Highlights of Google's initiatives include:

·         New data centres: three new GCP regions - California, Montreal and the Netherlands - bringing the total number of Google Cloud regions to six, and the company anticipates more than 17 locations in the future. The new regions will feature a minimum of three zones, benefit from Google's global, private fibre network and offer a complement of GCP services.

·         GCP the first public cloud provider to run Intel Skylake, a custom Xeon chip for compute-heavy workloads and a larger range of VM memory and CPU options. GCP is doubling the number of vCPUs that can run in an instance from 32 to 64 and offering up to 416 Gbytes of memory. GCP is also adding GPU instances. Google and Intel are collaborating in other areas as well, including hybrid cloud orchestration, security, machine and deep learning, and IoT edge-to-cloud solutions; Intel is also a backer of Google’s Tensor Flow and Kubernetes open source initiatives.

·         Google Cloud Functions: a completely serverless environment and the smallest unit of compute offered by GCP; it is able to spin up a single function and spin it back down instantly, so billing occurs only while the function is executing, metered to the nearest one hundred milliseconds.
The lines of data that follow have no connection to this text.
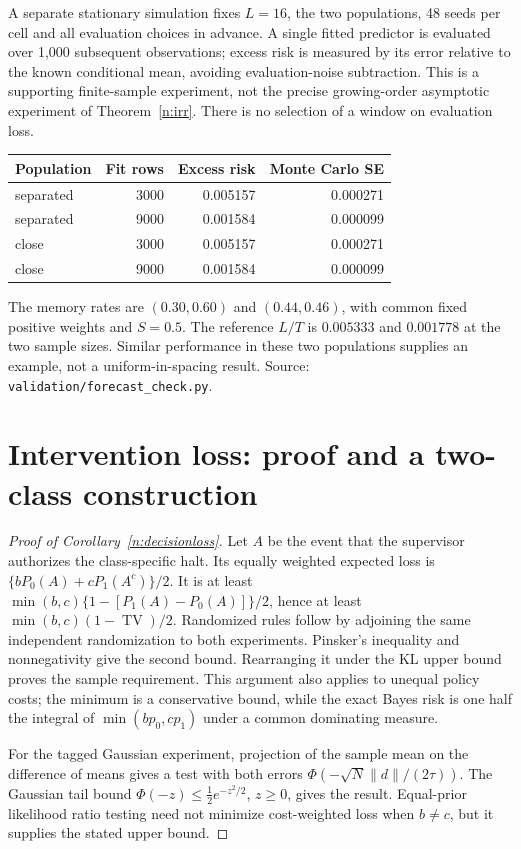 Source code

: \documentclass[12pt]{article}
\theoremstyle{definition}
\theoremstyle{remark}
\begin{document}
A separate stationary simulation fixes $L=16$, the two populations, 48 seeds per cell and all evaluation choices in advance. A single fitted predictor is evaluated over 1,000 subsequent observations; excess risk is measured by its error relative to the known conditional mean, avoiding evaluation-noise subtraction. This is a supporting finite-sample experiment, not the precise growing-order asymptotic experiment of Theorem~\ref{n:irr}. There is no selection of a window on evaluation loss.
\begin{center}\begin{tabular}{lrrr}\toprule Population & Fit rows & Excess risk & Monte Carlo SE\\\midrule
separated & 3000 & 0.005157 & 0.000271\\
separated & 9000 & 0.001584 & 0.000099\\
close & 3000 & 0.005157 & 0.000271\\
close & 9000 & 0.001584 & 0.000099\\
\bottomrule\end{tabular}\end{center}
The memory rates are $(0.30,0.60)$ and $(0.44,0.46)$, with common fixed positive weights and $S=0.5$. The reference $L/T$ is $0.005333$ and $0.001778$ at the two sample sizes. Similar performance in these two populations supplies an example, not a uniform-in-spacing result. Source: \nolinkurl{validation/forecast_check.py}.


\section{Intervention loss: proof and a two-class construction}\label{app:revisiondecision}

\begin{proof}[Proof of Corollary~\ref{n:decisionloss}]
Let $A$ be the event that the supervisor authorizes the class-specific halt. Its equally weighted expected loss is $\{bP_0(A)+cP_1(A^c)\}/2$. It is at least
$\min(b,c)\{1-[P_1(A)-P_0(A)]\}/2$, hence at least $\min(b,c)(1-\operatorname{TV})/2$. Randomized rules follow by adjoining the same independent randomization to both experiments. Pinsker's inequality and nonnegativity give the second bound. Rearranging it under the KL upper bound proves the sample requirement. This argument also applies to unequal policy costs; the minimum is a conservative bound, while the exact Bayes risk is one half the integral of $\min(bp_0,cp_1)$ under a common dominating measure.

For the tagged Gaussian experiment, projection of the sample mean on the difference of means gives a test with both errors $\Phi(-\sqrt N\|d\|/(2\tau))$. The Gaussian tail bound $\Phi(-z)\le\tfrac12 e^{-z^2/2}$, $z\ge0$, gives the result. Equal-prior likelihood ratio testing need not minimize cost-weighted loss when $b\ne c$, but it supplies the stated upper bound.
\end{proof}
\end{document}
·         Free services: a new free tier to the GCP that provides limited access to Google Compute Engine (1 f1-micro instance per month in U.S. regions and 30 Gbyte-months HDD), Google Cloud Storage (5 Gbytes a month), Google Pub/Sub (10 Gbytes of messages a month), and Google Cloud Functions (two million invocations per month).

·         Lower prices for GCE: 5% price drop in the U.S., 4.9% drop in Europe; 8% drop in Japan.
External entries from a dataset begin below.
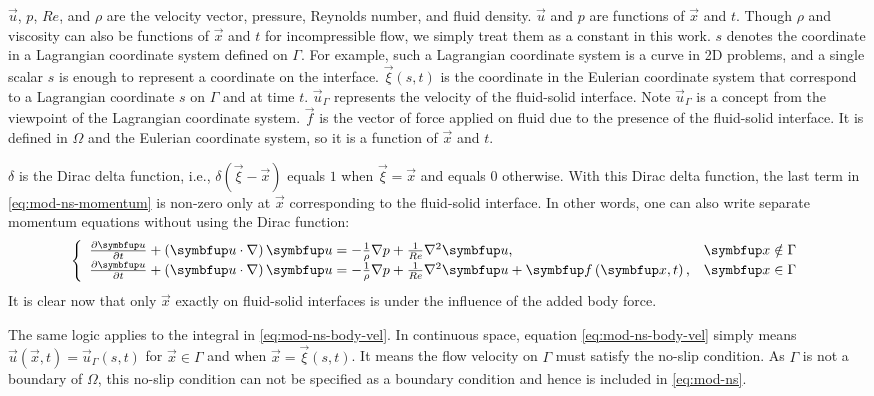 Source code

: $\vec{u}$, $p$, $Re$, and $\rho$ are the velocity vector, pressure, Reynolds number, and fluid density.
$\vec{u}$ and $p$ are functions of $\vec{x}$ and $t$.
Though $\rho$ and viscosity can also be functions of $\vec{x}$ and $t$ for incompressible flow, we simply treat them as a constant in this work.
$s$ denotes the coordinate in a Lagrangian coordinate system defined on $\Gamma$.
For example, such a Lagrangian coordinate system is a curve in 2D problems, and a single scalar $s$ is enough to represent a coordinate on the interface.
$\vec{\xi}(s, t)$ is the coordinate in the Eulerian coordinate system that correspond to a Lagrangian coordinate $s$ on $\Gamma$ and at time $t$.
$\vec{u}_\Gamma$ represents the velocity of the fluid-solid interface.
Note $\vec{u}_\Gamma$ is a concept from the viewpoint of the Lagrangian coordinate system.
$\vec{f}$ is the vector of force applied on fluid due to the presence of the fluid-solid interface.
It is defined in $\Omega$ and the Eulerian coordinate system, so it is a function of $\vec{x}$ and $t$.

$\delta$ is the Dirac delta function, i.e., $\delta(\vec{\xi}-\vec{x})$ equals $1$ when $\vec{\xi} = \vec{x}$ and equals $0$ otherwise.
With this Dirac delta function, the last term in \eqref{eq:mod-ns-momentum} is non-zero only at $\vec{x}$ corresponding to the fluid-solid interface.
In other words, one can also write separate momentum equations without using the Dirac function:
\begin{equation}
\left\{
    \begin{array}{ll}
        \pdiff{\vec{u}}{t} + \left(\vec{u} \cdot \nabla\right) \vec{u}
            = -\frac{1}{\rho}\nabla p + \frac{1}{Re} \nabla^2 \vec{u}\text{,} & \vec{x} \notin \Gamma \\
        \pdiff{\vec{u}}{t} + \left(\vec{u} \cdot \nabla\right) \vec{u}
            = -\frac{1}{\rho}\nabla p + \frac{1}{Re} \nabla^2 \vec{u} + \vec{f}\left(\vec{x}, t \right)\text{,} & \vec{x} \in \Gamma \\
    \end{array}
\right. 
\end{equation}
It is clear now that only $\vec{x}$ exactly on fluid-solid interfaces is under the influence of the added body force.

The same logic applies to the integral in \eqref{eq:mod-ns-body-vel}.
In continuous space, equation \eqref{eq:mod-ns-body-vel} simply means $\vec{u}\left(\vec{x}, t\right)=\vec{u}_\Gamma\left(s, t\right)$ for $\vec{x} \in \Gamma$ and when $\vec{x}=\vec{\xi}\left(s, t\right)$.
It means the flow velocity on $\Gamma$ must satisfy the no-slip condition.
As $\Gamma$ is not a boundary of $\Omega$, this no-slip condition can not be specified as a boundary condition and hence is included in \eqref{eq:mod-ns}.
·         Google BigQuery data analytics service, including automated data movement from select Google applications, such as Adsense, DoubleClick and YouTube, directly into BigQuery.

·         Titan: a custom security chip codenamed Titan that operates at the BIOS level; Intel is also introducing new security tools to keep customer data secure. The chip authenticates the hardware and services running on each server.

·         Project Kubo toolset: a joint effort with Pivotal for packaging and managing software in a Kubernetes environment.

·         Engineering support plans ranging from $100 per user per month to $1,500 per user per month with a 15-minute response time.

·         Data loss prevention API to guard information inside the Google Cloud.

The Google Next event provided a number of sessions for looking over the horizon. In a 'fireside chat', Marc Andreesen and Vint Cerf speculated on the arrival of quantum computing and neural networking/machine learning services on the public clouds. Both possibilities are likely to augment current public cloud computing models rather than replace them. The types of applications could vary. For instance, a cloud-based quantum computing service might be employed to finally secure communications.

Google is also betting big that the cloud is the ideal platform for AI. Fei-fei Li, Chief Scientist for Cloud AI and ML at Google, observed that a few self-driving cars can put considerable data into the cloud. What happens when there are millions of such vehicles? Building on ramps for AI is the next step with API and SDKs that draw new applications onto Google's TensorFlow platform. The company discusses this in terms of 'democratising' AI, which means making sure its algorithms and cloud analytic systems become widely available before others move into this space.


A final differentiator for GCP is that Google is the largest corporate purchaser of renewal energy. In 2017, the company is on track to reach 100% renewal power for its global data centres and offices. One hopes that others will catch up soon.